Reader Helen sent a link to this discussion from a NYT blog entry asking whether or not a parent should cure his child’s Down syndrome if a cure became available. My first response is, “Absolutely” — but it turns out that the discussion is rather more complicated. A mother of children with Down responded to the news that science may be on the path to curing the condition responded with tears. Here’s a snippet of what she wrote:
As you know, I have many years of history supporting people with intellectual disabilities. Through my connections with these remarkable people, both personal and professional, I have become more and more convinced of the fundamental human dignity present in each person, the vital importance of diversity among the human race, and the particular and irreplaceable role that folks with intellectual disabilities play in creating a more humane, compassionate, and hospitable society. It is clear to me that, as a society, we need what people with intellectual disabilities have to offer.

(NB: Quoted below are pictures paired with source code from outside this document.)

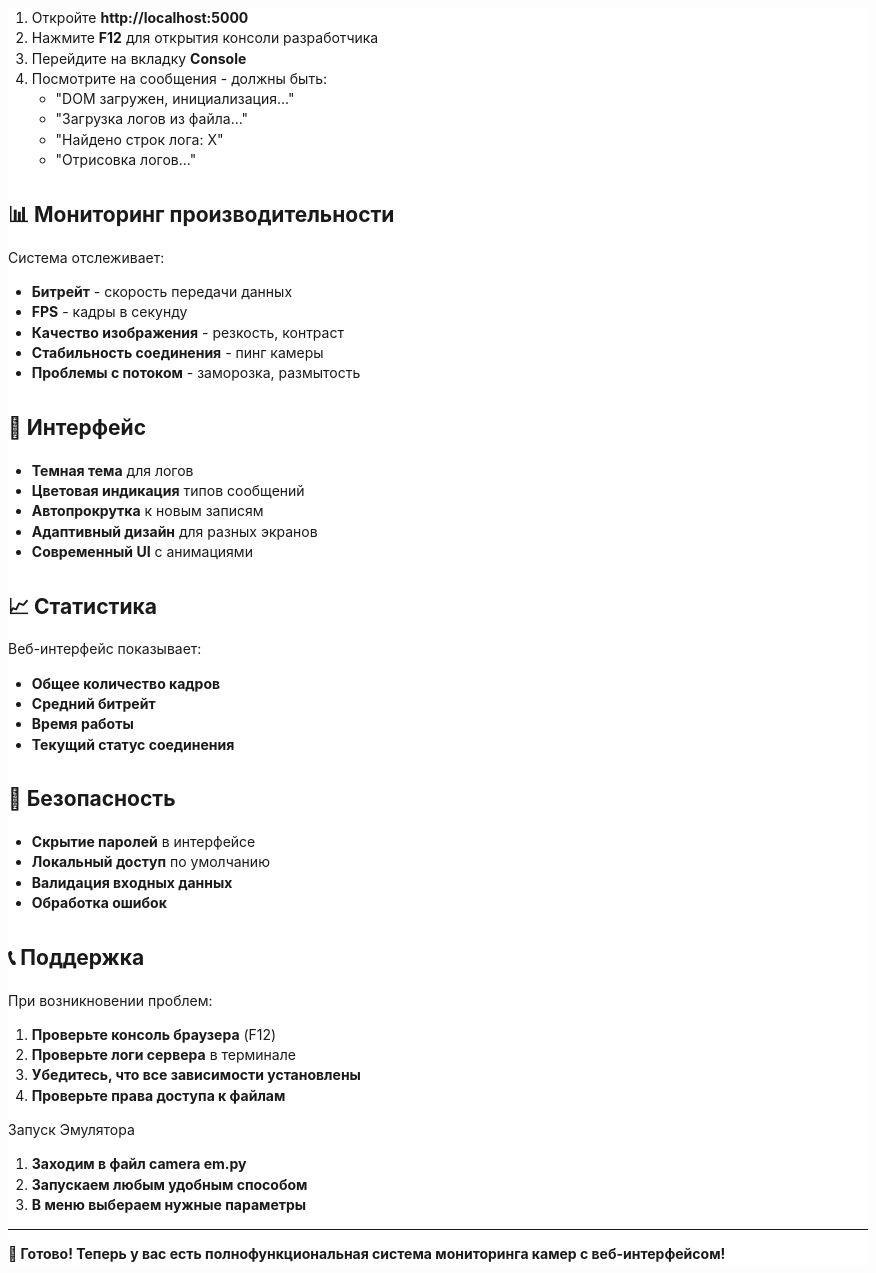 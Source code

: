 1. Откройте **http://localhost:5000**
2. Нажмите **F12** для открытия консоли разработчика
3. Перейдите на вкладку **Console**
4. Посмотрите на сообщения - должны быть:
   - "DOM загружен, инициализация..."
   - "Загрузка логов из файла..."
   - "Найдено строк лога: X"
   - "Отрисовка логов..."

## 📊 Мониторинг производительности

Система отслеживает:
- **Битрейт** - скорость передачи данных
- **FPS** - кадры в секунду
- **Качество изображения** - резкость, контраст
- **Стабильность соединения** - пинг камеры
- **Проблемы с потоком** - заморозка, размытость

## 🎨 Интерфейс

- **Темная тема** для логов
- **Цветовая индикация** типов сообщений
- **Автопрокрутка** к новым записям
- **Адаптивный дизайн** для разных экранов
- **Современный UI** с анимациями

## 📈 Статистика

Веб-интерфейс показывает:
- **Общее количество кадров**
- **Средний битрейт**
- **Время работы**
- **Текущий статус соединения**

## 🔐 Безопасность

- **Скрытие паролей** в интерфейсе
- **Локальный доступ** по умолчанию
- **Валидация входных данных**
- **Обработка ошибок**

## 📞 Поддержка

При возникновении проблем:

1. **Проверьте консоль браузера** (F12)
2. **Проверьте логи сервера** в терминале
3. **Убедитесь, что все зависимости установлены**
4. **Проверьте права доступа к файлам**

Запуск Эмулятора

1. **Заходим в файл camera em.py**
2. **Запускаем любым удобным способом**
3. **В меню выбераем нужные параметры**


---

**🎉 Готово! Теперь у вас есть полнофункциональная система мониторинга камер с веб-интерфейсом!**
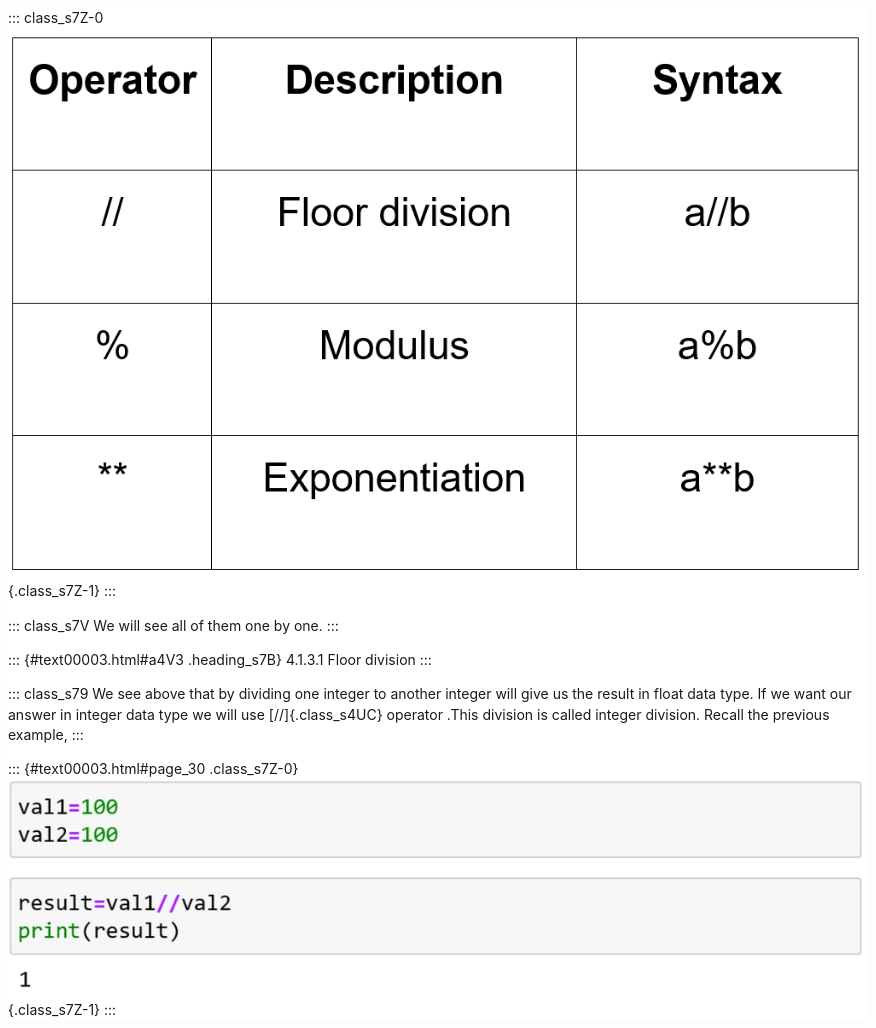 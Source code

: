 ::: class_s7Z-0
![](./Image00052.jpg){.class_s7Z-1}
:::

::: class_s7V
We will see all of them one by one.
:::

::: {#text00003.html#a4V3 .heading_s7B}
4.1.3.1 Floor division
:::

::: class_s79
We see above that by dividing one integer to another integer will give
us the result in float data type. If we want our answer in integer data
type we will use [//]{.class_s4UC} operator .This division is called
integer division. Recall the previous example,
:::

::: {#text00003.html#page_30 .class_s7Z-0}
![](./Image00053.jpg){.class_s7Z-1}
:::
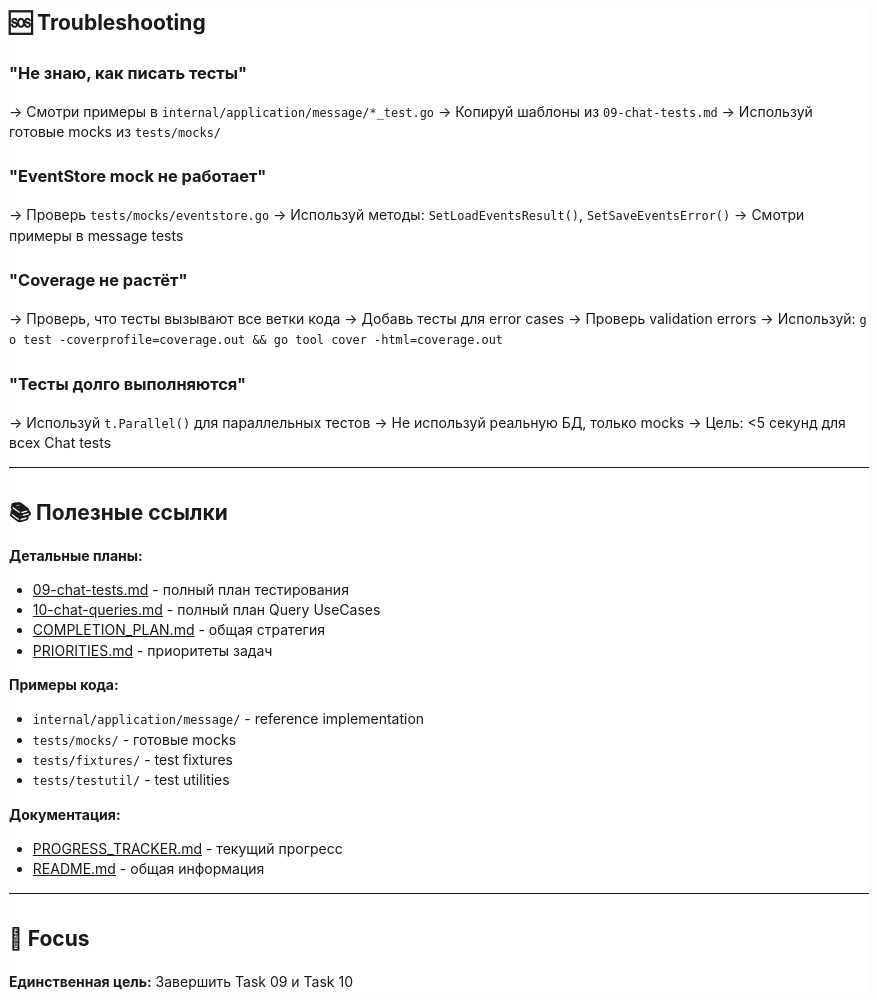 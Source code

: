 ## 🆘 Troubleshooting

### "Не знаю, как писать тесты"

→ Смотри примеры в `internal/application/message/*_test.go`
→ Копируй шаблоны из `09-chat-tests.md`
→ Используй готовые mocks из `tests/mocks/`

### "EventStore mock не работает"

→ Проверь `tests/mocks/eventstore.go`
→ Используй методы: `SetLoadEventsResult()`, `SetSaveEventsError()`
→ Смотри примеры в message tests

### "Coverage не растёт"

→ Проверь, что тесты вызывают все ветки кода
→ Добавь тесты для error cases
→ Проверь validation errors
→ Используй: `go test -coverprofile=coverage.out && go tool cover -html=coverage.out`

### "Тесты долго выполняются"

→ Используй `t.Parallel()` для параллельных тестов
→ Не используй реальную БД, только mocks
→ Цель: <5 секунд для всех Chat tests

---

## 📚 Полезные ссылки

**Детальные планы:**
- [09-chat-tests.md](./09-chat-tests.md) - полный план тестирования
- [10-chat-queries.md](./10-chat-queries.md) - полный план Query UseCases
- [COMPLETION_PLAN.md](./COMPLETION_PLAN.md) - общая стратегия
- [PRIORITIES.md](./PRIORITIES.md) - приоритеты задач

**Примеры кода:**
- `internal/application/message/` - reference implementation
- `tests/mocks/` - готовые mocks
- `tests/fixtures/` - test fixtures
- `tests/testutil/` - test utilities

**Документация:**
- [PROGRESS_TRACKER.md](./PROGRESS_TRACKER.md) - текущий прогресс
- [README.md](./README.md) - общая информация

---

## 🎯 Focus

**Единственная цель:** Завершить Task 09 и Task 10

Before we welcomed Josh and Jacob into our family, I might have had a much easier time responding to this particular piece of research. But as a mother of two little boys with Down syndrome, boys whose identity, personality, appearance, is linked to that extra chromosome, my ability to rationally argue my point is seriously compromised. I find it hard to read this article without hearing a judgment on the value of my children, children who have transformed my life and the lives of many others — for the better — with the help of an extra chromosome.
I can see where she’s coming from, but still disagree. If I had a child with Down, and a cure were possible, I would seek it, for the same reason I would seek to cure my child of deafness or blindness. It seems perverse to me to deny a child the pleasure of hearing Mozart or Billie Holiday, or seeing a sunset or one of Monet’s Giverny paintings, for the sake of upholding the dignity and worth of deaf and blind people. Why must one preclude the other? Is my attempt to lose the extra weight I’ve gained this past year an intolerable judgment on the dignity of the obese? Again, this seems perverse.
But here’s where it gets especially complex. The Times blogger puts the fundamental moral question like this:
If there were a cure for your child that would fundamentally change who he is, would you welcome it?
That casts disability in terms of personal identity — which makes this a minefield. There are people who have Asperger Syndrome, a mild form of autism, who very much resent the idea that so-called “neurotypicals” think they have to be cured of anything. Some deafness activists feel very much the same way about their condition. You would think that nobody could possibly object to helping a lame person to walk again — but you would be wrong. I was reading the other day about a disability activist who resents the idea that there’s anything about him that needs to be fixed.
Again, I understand where these folks are coming from. A few years ago, I heard an anguished story on NPR in which a dwarf spoke about how there are fewer and fewer people like her, because they are being aborted. She fears a slippery slope between finding someone’s condition to be seriously flawed, and deciding that they are not worthy of life (you’ll remember, perhaps, the horrifying finding that 90 percent of all fetuses diagnosed with Down are aborted, and the social pressure on mother’s of unborn Down babies to abort). To claim that one’s disability is a constitutive part of one’s identity is in part a strategy to defend one’s right to exist by lashing disability to personhood. Still, it seems to me cruel to deny a Down syndrome child the ability to lead a more independent life by curing them, if medical science can offer that one day. Same logic applies to deafness, blindness, and so forth.
OK, but what about homosexuality? If a gene for homosexuality were discovered, and a genetic fix could be made in utero or when your child was young, would you do it? If you say yes, are you not judging homosexuality to be an inferior condition? What if your logic was, “I don’t think it’s an inferior condition, but I want to protect my child from social prejudice”? Would you not by doing so work toward maintaining social prejudice against gays? Or, by genetically manipulating the population so that there are fewer and fewer gays, are you fighting social prejudice through eugenics? (Note well that I’m not talking about the “Twilight of the Golds” scenario, in which the question of whether or not to abort a gay fetus is in play; to me, abortion under any circumstance like this is abhorrent). If you are yourself gay, would you have wanted your parents to have made the choice to have made you straight, if medical science could have offered that to them? Why or why not?
And a question that’s actually realistic here and now: if you would choose to intervene via medical technology to cure your child’s disability or condition, on the principle that it would improve your child’s life, on what moral grounds do you refuse to allow your child to have cosmetic surgery, if you could otherwise afford it, and your child wanted it? If your child had a disfigurement, that would be an easy call — but what if he or she looked otherwise normal, but wanted a more ideal appearance?
Where do you draw that line? I assume that most of us would find what Sammy Sosa and other dark-skinned people have done to lighten their skin to be outrageous, or at least a sad, pitiable example of self-loathing in the face of racism. Why can’t they accept themselves as they are, and fight prejudice that way? They don’t have the problem, society does. Right? Well, that’s what the Down syndrome/deafness/Aspie/fat-positive activists say.
Again, the line is going to be drawn somewhere in matters like this. The question is, where? And how do we make that determination? Thoughts?